Not long ago I put up the little red collar of Sadie, a gentle French Brittany Spaniel who we had to put down just days before Thanksgiving after a long and happy run up here on Rocky Knob Farm.  It has taken me this long to write about her, but I expected that.  When Mac met her unfortunate end in the 90s after getting into a batch of splintery bones, and when we had to put Maggie down a year or so later of old age, we grieved for months that turned into years before we dared to bring on another pet.

Sadie came our way from a family down in Chatham County that rescued Brittanies, most of them the liver-and-white variety.  The French Brittany Spaniel is black and white, but Sadie had just a bit of amber in her topside hair, and an engaging clutch of it stuck up straight.  We almost called her Spike, but that seemed disrespectful, and stuck with her given name of Sadie.

She had lived with an elderly gentleman in western North Carolina who became too sick to take care of her, and her foster family warned she might roam far and wide. She never did.  Turned out she liked living with us and rarely strayed out of sight up here on the farm.  She would disappear for minutes on end, then reappear at the other end of the house or the far side of the garden or the other side of the barn.  There was some photographic evidence of limited wanderlust, however.  One of our hunters from Surry County sent me an email containing photos from his game camera down in our woods about 200 yards below my shop. There was a picture of two bears that appeared to be waltzing; several pictures of a part-albino deer, and the scariest of all: a French Brittany Spaniel named Sadie, nosing around a patch of woods where the deer and the bear liked to feed.

A few years ago Sadie took sick.  Went to the doc, went to the vet school in Blacksburg, and no one could diagnose what was wrong.  The vets recommended exploratory surgery, or preparing for the worst within as little as days if not weeks.  We brought Sadie home and made her comfortable, started giving her forbidden treats from the dinner table, and three weeks later, after she had gained a few pounds, we realized we had been gamed. Sadie was trotting again, and soon running, and eating at least twice a day, and there were a few more years of a lively, funny, loving dog on this farm.

Still, she was 15, and that's a mighty fine old age.  She had slowed down last fall, we knew.  When we were gone on a trip, our house-and-dog sitter reported she was moving slowly, but she liked to ride in the car with the top down, and thus Sadie held court over north and eastern Patrick County, Princess of the Parkway, as friendly a dog as you will find.

By early November she was calling it in on some days -- sleeping late, eating little, waiting for help getting up and down the three steps to the deck.  A month or so earlier, she had been leaping up those steps; after seeing her throw herself onto the steps and sliding back down when she couldn't make the top, my heart broke a little for this proud dog who used to race us from the mailbox to the house -- and win.

On her last day, I carried her out to do her business in the grass.
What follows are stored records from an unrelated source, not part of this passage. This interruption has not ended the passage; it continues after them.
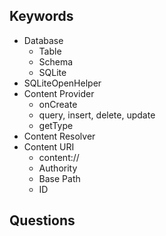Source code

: ## Keywords
- Database
  - Table
  - Schema
  - SQLite
- SQLiteOpenHelper
- Content Provider
  - onCreate
  - query, insert, delete, update
  - getType
- Content Resolver
- Content URI
  - content://
  - Authority
  - Base Path
  - ID

## Questions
Instead, she lay down, spreadeagled, eyes raised at me as if to say, "It's time." It was.

One day later this year, or maybe next,  we'll go find us another dog in need of some farm life.  Don't know when that will be.  No rush, I guess.  We've had four fine dogs who have graced and enriched our lives with their intelligence, heart, companionship and unconditional love.  I suspect there'll be at least one more.